In cooperation with PeaceHealth's Oregon Heart Center and local fitness clubs, the institute offers certifications for the American College of Sports Medicine for fitness and cardiac rehabilitation specialists. Institute staff also educate Japanese students in athletic training.
In the spotlight
CLARIFICATION: Terry Hummer, listed in the Oct. 31 News & Views as a Creative Writing faculty member, left the UO last spring and is now at Old Dominion University in Norfolk, Va.
Russell Lande, Biology, has been elected a fellow of the American Academy of Arts and Sciences.
Greg Retallack, Geology, will be inducted as a fellow of the American Association for the Advancement of Science.
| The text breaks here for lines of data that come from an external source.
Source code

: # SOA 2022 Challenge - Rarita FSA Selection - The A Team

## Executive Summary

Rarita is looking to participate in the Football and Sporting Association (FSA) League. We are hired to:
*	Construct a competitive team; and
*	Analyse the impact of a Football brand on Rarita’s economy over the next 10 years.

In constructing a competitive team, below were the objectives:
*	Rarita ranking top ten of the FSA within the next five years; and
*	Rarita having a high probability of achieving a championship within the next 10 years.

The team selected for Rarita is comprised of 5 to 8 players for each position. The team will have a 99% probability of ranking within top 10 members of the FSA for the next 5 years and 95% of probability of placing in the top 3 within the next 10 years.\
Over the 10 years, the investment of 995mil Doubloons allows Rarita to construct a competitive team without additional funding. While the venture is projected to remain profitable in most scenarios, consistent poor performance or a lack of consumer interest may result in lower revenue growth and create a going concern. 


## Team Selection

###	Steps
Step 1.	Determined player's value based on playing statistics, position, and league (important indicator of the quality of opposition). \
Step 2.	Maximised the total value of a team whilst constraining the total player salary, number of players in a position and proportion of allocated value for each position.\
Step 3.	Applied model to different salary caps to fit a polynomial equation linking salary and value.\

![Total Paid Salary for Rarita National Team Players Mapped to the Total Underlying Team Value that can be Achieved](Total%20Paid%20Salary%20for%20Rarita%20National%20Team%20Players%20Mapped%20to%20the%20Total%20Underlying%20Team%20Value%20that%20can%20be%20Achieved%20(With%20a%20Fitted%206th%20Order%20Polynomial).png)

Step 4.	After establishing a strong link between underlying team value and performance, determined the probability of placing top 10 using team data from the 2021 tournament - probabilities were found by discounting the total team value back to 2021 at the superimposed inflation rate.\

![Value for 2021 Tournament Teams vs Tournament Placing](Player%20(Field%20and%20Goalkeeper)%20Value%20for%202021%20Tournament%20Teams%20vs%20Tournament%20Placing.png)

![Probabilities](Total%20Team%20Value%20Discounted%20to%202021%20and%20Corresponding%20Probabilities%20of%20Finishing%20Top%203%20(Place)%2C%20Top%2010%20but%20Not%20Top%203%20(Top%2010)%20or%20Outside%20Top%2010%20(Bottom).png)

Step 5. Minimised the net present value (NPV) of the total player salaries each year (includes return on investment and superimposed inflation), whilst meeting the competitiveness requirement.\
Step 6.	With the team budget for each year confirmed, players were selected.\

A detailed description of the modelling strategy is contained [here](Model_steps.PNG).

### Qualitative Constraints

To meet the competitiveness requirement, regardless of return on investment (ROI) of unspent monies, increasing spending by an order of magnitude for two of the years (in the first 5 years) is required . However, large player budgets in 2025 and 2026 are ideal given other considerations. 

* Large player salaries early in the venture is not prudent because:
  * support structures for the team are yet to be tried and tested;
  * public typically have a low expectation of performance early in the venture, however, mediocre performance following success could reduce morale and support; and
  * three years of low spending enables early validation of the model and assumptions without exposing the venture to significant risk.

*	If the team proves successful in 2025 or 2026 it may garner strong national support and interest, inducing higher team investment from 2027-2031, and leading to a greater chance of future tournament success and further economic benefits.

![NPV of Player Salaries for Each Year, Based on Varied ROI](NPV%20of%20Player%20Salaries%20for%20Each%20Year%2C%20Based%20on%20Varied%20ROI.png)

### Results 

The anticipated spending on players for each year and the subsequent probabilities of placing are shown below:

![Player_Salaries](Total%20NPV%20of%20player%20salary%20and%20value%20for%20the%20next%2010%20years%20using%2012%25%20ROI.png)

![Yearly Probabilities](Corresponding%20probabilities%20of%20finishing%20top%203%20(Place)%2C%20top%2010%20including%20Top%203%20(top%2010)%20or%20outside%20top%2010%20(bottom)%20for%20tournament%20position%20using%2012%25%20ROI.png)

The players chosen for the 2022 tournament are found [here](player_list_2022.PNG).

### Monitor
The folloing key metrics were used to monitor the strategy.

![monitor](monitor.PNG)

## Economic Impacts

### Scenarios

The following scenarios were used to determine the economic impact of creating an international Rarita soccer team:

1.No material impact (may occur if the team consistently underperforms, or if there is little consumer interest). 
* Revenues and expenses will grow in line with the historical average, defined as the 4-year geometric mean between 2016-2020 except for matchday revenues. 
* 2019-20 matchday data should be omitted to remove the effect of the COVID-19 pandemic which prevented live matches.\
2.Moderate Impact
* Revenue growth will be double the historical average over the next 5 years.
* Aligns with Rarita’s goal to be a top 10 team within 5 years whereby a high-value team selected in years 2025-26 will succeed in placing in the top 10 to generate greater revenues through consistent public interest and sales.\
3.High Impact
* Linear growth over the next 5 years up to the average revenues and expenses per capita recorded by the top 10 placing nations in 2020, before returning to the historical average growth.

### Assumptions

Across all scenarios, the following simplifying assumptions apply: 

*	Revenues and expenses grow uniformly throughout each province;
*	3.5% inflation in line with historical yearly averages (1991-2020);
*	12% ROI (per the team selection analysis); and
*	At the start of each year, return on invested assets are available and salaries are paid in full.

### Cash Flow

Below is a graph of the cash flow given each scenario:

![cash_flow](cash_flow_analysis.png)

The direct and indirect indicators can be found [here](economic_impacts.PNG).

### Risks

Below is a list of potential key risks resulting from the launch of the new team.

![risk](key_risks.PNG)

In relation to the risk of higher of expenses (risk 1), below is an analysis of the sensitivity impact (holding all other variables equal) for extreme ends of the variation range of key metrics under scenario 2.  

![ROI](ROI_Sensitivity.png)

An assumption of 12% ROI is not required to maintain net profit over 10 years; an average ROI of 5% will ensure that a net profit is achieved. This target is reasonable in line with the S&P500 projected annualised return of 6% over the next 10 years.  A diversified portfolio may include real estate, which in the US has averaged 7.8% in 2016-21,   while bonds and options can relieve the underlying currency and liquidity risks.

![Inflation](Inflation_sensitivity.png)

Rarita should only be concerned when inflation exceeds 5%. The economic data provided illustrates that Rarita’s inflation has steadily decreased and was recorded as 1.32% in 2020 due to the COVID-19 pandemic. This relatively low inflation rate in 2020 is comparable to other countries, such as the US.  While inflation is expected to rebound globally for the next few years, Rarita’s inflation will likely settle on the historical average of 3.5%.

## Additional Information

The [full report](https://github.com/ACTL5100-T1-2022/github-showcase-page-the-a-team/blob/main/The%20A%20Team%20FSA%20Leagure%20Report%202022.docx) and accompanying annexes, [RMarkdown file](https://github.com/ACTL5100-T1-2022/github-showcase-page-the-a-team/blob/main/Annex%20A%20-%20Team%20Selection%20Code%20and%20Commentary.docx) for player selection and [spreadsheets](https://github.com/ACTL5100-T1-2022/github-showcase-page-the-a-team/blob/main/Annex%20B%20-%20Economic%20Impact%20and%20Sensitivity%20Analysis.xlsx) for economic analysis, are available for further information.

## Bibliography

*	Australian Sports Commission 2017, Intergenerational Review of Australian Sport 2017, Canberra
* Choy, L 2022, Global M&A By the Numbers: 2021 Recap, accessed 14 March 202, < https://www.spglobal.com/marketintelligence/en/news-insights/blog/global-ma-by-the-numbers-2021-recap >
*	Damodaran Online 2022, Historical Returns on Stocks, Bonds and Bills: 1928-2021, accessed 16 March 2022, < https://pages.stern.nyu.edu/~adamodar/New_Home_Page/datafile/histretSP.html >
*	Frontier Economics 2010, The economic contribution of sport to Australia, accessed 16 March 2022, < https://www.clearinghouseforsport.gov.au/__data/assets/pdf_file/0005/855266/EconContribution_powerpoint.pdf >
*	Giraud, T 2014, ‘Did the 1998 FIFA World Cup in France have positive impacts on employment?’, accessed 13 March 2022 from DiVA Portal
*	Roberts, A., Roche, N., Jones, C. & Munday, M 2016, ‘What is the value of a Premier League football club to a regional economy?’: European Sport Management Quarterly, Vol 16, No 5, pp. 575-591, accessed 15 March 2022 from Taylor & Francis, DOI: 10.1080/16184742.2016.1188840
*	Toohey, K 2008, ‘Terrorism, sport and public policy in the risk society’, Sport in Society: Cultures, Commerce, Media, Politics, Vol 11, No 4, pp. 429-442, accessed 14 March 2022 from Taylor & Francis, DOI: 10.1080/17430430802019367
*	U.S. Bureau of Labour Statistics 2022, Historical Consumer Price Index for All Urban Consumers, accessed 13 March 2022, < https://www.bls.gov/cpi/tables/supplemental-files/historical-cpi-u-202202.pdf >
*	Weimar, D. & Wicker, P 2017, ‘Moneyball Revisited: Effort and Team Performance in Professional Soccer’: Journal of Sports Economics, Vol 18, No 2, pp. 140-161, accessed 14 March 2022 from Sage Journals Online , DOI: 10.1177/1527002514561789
Mike Majdic, Instructional Media Center; Dan Miller, former Journalism adjunct; and current or former Journalism students Larry Haftl, Lara McKaughan and Matt Walser are producers of "The Heppner Flood of 1903," a video that first aired in February 1996 on Oregon Public Broadcasting stations. The documentary received a 1997 Northwest Regional Emmy Award from the National Academy of Television Arts and Sciences. Majdic accepted a trophy on behalf of the production team June 13 in Seattle.
Susan Anderson, Germanic Languages and Literatures, has been elected to the Executive Council of the 7,000-member American Association of German Teachers for 1998-2000.
Warren Smith, School and Community Health emeritus, was among instructors this summer for educational programs offered by the Lane County OASIS program for active senior citizens. Among special events OASIS members attended this summer was a performance by Stephen Stone, Music emeritus, and the Emerald City Jazz Kings. Teaching OASIS classes this fall are Martin Acker, Counseling Psychology emeritus; Ewart Baldwin, Geology emeritus; Timothy Rawson, History GTF; and Sharon Sherman, English and Folklore.
Greg Ringer, Asian and Pacific Studies adjunct, has received a 1997-98 Fulbright grant to spend seven months lecturing on biodiversity and ecotourism at Makerere University in Uganda.
Daniel Kimble, Psychology, will receive a 1998 Alumni Achievement Award in June from Knox College of Galesburg, Ill., for his meritorious career achievements. A UO faculty member since 1963, Kimble earned a bachelor's degree from Knox in 1956 and received a Ph.D from the University of Michigan in 1961.
Jon Erlandson, Anthropology, received the Faculty Mentor of the Year Award in October at the Western Interstate Commission on Higher Education's Compact for Faculty Diversity Institute in New Orleans.
In Print/On Display
Edwin Bingham, History emeritus, and Tim Barnes of Portland Community College are co-authors of Wood Works: The Life and Writings of Charles Erskine Scott Wood published in October by the Oregon State University Press. It is the first volume of "Northwest Readers," a new series of anthologies of writings by Northwest authors or on Northwest themes.
Elizabeth Reis, History, is the author of Damned Women: Sinners and Witches in Puritan New England, published in 1997 by Cornell University Press.
David Frank, Honors College, is the author of "The New Rhetoric, Judaism and Post-Enlightenment Thought: The Cultural Origins of Perelmanian Philosophy" in the August 1997 issue (83:3) of The Quarterly Journal of Speech.
Lawrence Crumb, Library emeritus, is the author of "Stanford & Swords: Publishers to the Young Episcopal Church" in the latest issue (no. 42) of Publishing History.
On the podium/stage
Judith Hibbard, Planning, Public Policy and Management, was invited to speak Nov. 18 in Washington, D.C., to the "President's Advisory Commission on Consumer Protection and Quality in the Health Care Industry."
Milagro Vargas, Music, toured Spain in May with Helmuth Rilling, Oregon Bach Festival artistic director and conductor. She was alto soloist in performances of Schubert's "Rosamunde," Mendelssohn's "Midsummer Night's Dream" and Beethoven's "Miss Solemnis." Rilling also conducted Verdi's "Requiem" at Carnegie Hall on June 22. When he returned home to Stuttgart after the Oregon Bach Festival, Rilling directed the European Music Festival from Aug. 31-Sept. 14.